With the signs of a server refresh cycle continue to boost the market in coming days, volume systems reported fifth consecutive quarter growth in demand and reported 4.9% revenue rise.
IDC Enterprise Platforms group vice president and general manager Matt Eastwood said: "The server market is experiencing the beginning of a cyclical refresh cycle as systems deployed shortly after the financial crisis are retired and replaced.
"IDC expects this refresh cycle will continue well into 2015 and be further accelerated by Microsoft's announcement that it is ending support for Windows Server 2003 coupled with Intel's forthcoming release of the Grantley Xeon EP and a significant number of related server platform announcements.
"At the same time, IDC is also seeing early stage enterprise investment in 3rd Platform workloads that leverage Webscale architectures typically seen in hyperscale environments.

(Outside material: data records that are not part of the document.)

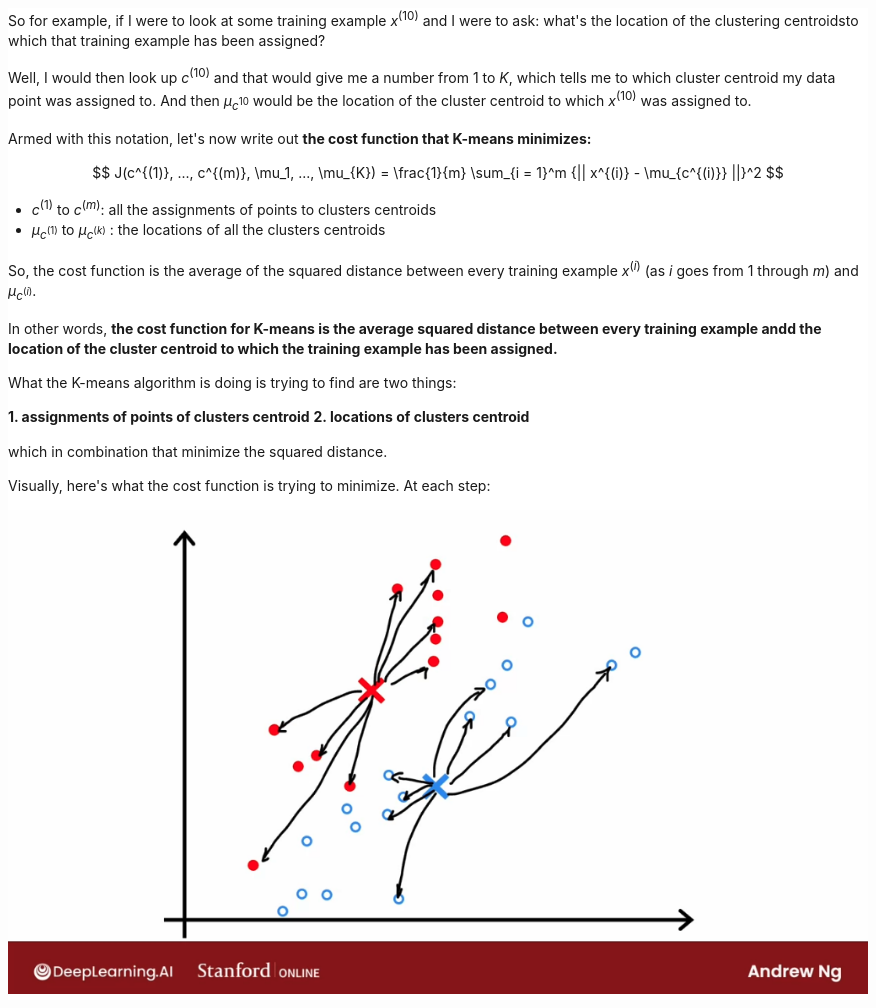 So for example, if I were to look at some training example $x^{(10)}$ and I were to ask: what's the location of the clustering centroidsto which that training example has been assigned? 

Well, I would then look up $c^{(10)}$ and that would give me a number from $1$ to $K$, which tells me to which cluster centroid my data point was assigned to. And then $\mu_{c^{10}}$ would be the location of the cluster centroid to which $x^{(10)}$ was assigned to. 

Armed with this notation, let's now write out **the cost function that K-means minimizes:**

$$ J(c^{(1)}, ..., c^{(m)}, \mu_1, ..., \mu_{K}) = \frac{1}{m} \sum_{i = 1}^m {|| x^{(i)} - \mu_{c^{(i)}} ||}^2 $$

- $c^{(1)}$ to $c^{(m)}$: all the assignments of points to clusters centroids
- $\mu_{c^{(1)}}$ to $\mu_{c^{(k)}}$ : the locations of all the clusters centroids

So, the cost function is the average of the squared distance between every training example $x^{(i)}$ (as $i$ goes from $1$ through $m$) and $\mu_{c^{(i)}}$. 

In other words, **the cost function for K-means is the average squared distance between every training example andd the location of the cluster centroid to which the training example has been assigned.**

What the K-means algorithm is doing is trying to find are two things:

**1. assignments of points of clusters centroid** 
**2. locations of clusters centroid**

which in combination that minimize the squared distance. 

Visually, here's what the cost function is trying to minimize. At each step:

![](./img/2024-02-21-23-58-00.png)
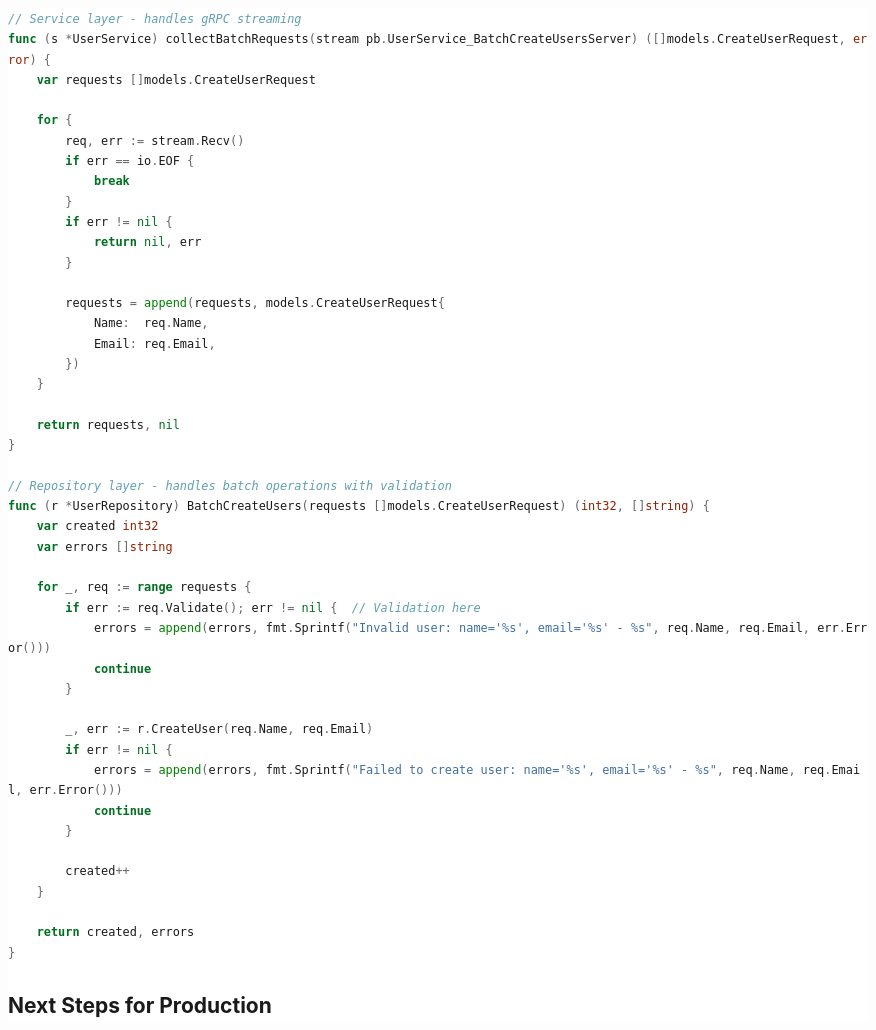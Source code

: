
 ```go
// Service layer - handles gRPC streaming
func (s *UserService) collectBatchRequests(stream pb.UserService_BatchCreateUsersServer) ([]models.CreateUserRequest, error) {
    var requests []models.CreateUserRequest
    
    for {
        req, err := stream.Recv()
        if err == io.EOF {
            break
        }
        if err != nil {
            return nil, err
        }
        
        requests = append(requests, models.CreateUserRequest{
            Name:  req.Name,
            Email: req.Email,
        })
    }
    
    return requests, nil
}

// Repository layer - handles batch operations with validation
func (r *UserRepository) BatchCreateUsers(requests []models.CreateUserRequest) (int32, []string) {
    var created int32
    var errors []string

    for _, req := range requests {
        if err := req.Validate(); err != nil {  // Validation here
            errors = append(errors, fmt.Sprintf("Invalid user: name='%s', email='%s' - %s", req.Name, req.Email, err.Error()))
            continue
        }

        _, err := r.CreateUser(req.Name, req.Email)
        if err != nil {
            errors = append(errors, fmt.Sprintf("Failed to create user: name='%s', email='%s' - %s", req.Name, req.Email, err.Error()))
            continue
        }

        created++
    }

    return created, errors
}
```

## Next Steps for Production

"These workloads will drive additional interest in software-defined environments that will further enhance the need for servers deployed as the infrastructure underpinning these next generation datacenters."

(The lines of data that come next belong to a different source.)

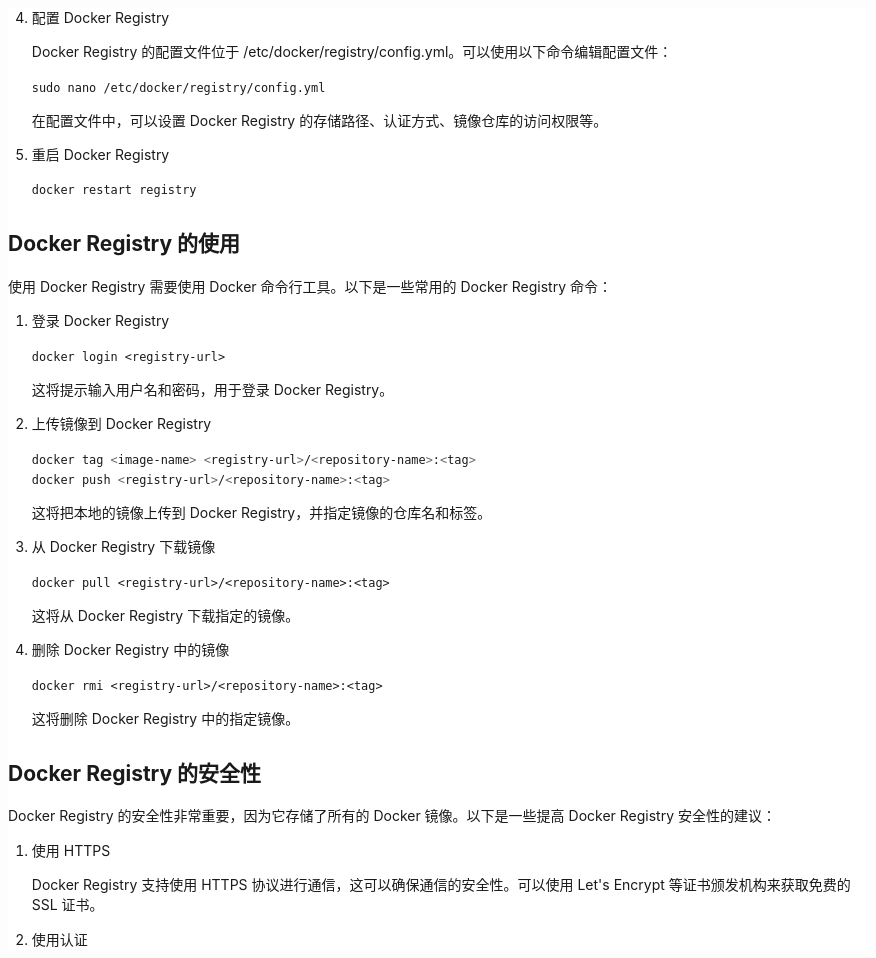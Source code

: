 4. 配置 Docker Registry

   Docker Registry 的配置文件位于 /etc/docker/registry/config.yml。可以使用以下命令编辑配置文件：

   ```
   sudo nano /etc/docker/registry/config.yml
   ```

   在配置文件中，可以设置 Docker Registry 的存储路径、认证方式、镜像仓库的访问权限等。

5. 重启 Docker Registry

   ```
   docker restart registry
   ```

## Docker Registry 的使用

使用 Docker Registry 需要使用 Docker 命令行工具。以下是一些常用的 Docker Registry 命令：

1. 登录 Docker Registry

   ```
   docker login <registry-url>
   ```

   这将提示输入用户名和密码，用于登录 Docker Registry。

2. 上传镜像到 Docker Registry

   ```bash
   docker tag <image-name> <registry-url>/<repository-name>:<tag>
   docker push <registry-url>/<repository-name>:<tag>
   ```

   这将把本地的镜像上传到 Docker Registry，并指定镜像的仓库名和标签。

3. 从 Docker Registry 下载镜像

   ```
   docker pull <registry-url>/<repository-name>:<tag>
   ```

   这将从 Docker Registry 下载指定的镜像。

4. 删除 Docker Registry 中的镜像

   ```
   docker rmi <registry-url>/<repository-name>:<tag>
   ```

   这将删除 Docker Registry 中的指定镜像。

## Docker Registry 的安全性

Docker Registry 的安全性非常重要，因为它存储了所有的 Docker 镜像。以下是一些提高 Docker Registry 安全性的建议：

1. 使用 HTTPS

   Docker Registry 支持使用 HTTPS 协议进行通信，这可以确保通信的安全性。可以使用 Let's Encrypt 等证书颁发机构来获取免费的 SSL 证书。

2. 使用认证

Midrange systems were also impacted by the technology refresh cycles, arket for these systems to grow by 11.6%, while the high-end enterprise systems reported 9.8% revenue drop in Q2.
HP topped the list of vendors with 25.4% market share, followed by IBM (23.6%), Dell (16.6%), Oracle (5.9%) and Cisco (5.8%) in Q2.
IDC Enterprise Servers research manager Kuba Stolarski said: "Demand for servers in the public cloud continues to be a major driving force for server market growth.
"While many of the largest of these companies have already undergone periodic datacenter expansions over the past year, public cloud demand for new servers will continue to outpace the general market in the immediate future.
"As these customers search for new ways to maximize datacenter efficiency, their technological choices may help accelerate emerging trends in low power and alternative server architectures."
During the quarter, x86 servers reported 7.8% revenue growth; non-x86 servers experienced 12.8% revenue drop; blade servers reported 7% increase; while the revenues generated by density-optimized servers declined by 7.6%.
Asia/Pacific (excluding Japan) and Western Europe reported highest server revenue growth regionally with respective rises of 6.9% and 6%.
IDC Enterprise Servers and Datacenter research director Jed Scaramella said: "Modular servers - blades and density-optimized - represent distinct segments of growth for vendors in an otherwise mature market.
"As the building block for integrated systems, blade servers will continue to drive enterprise customers along the evolutionary path toward private clouds.
"On the opposite side of the spectrum, density-optimized servers are being rapidly adopted by hyperscale datacentres that favor the scalability and efficiency of the form factor."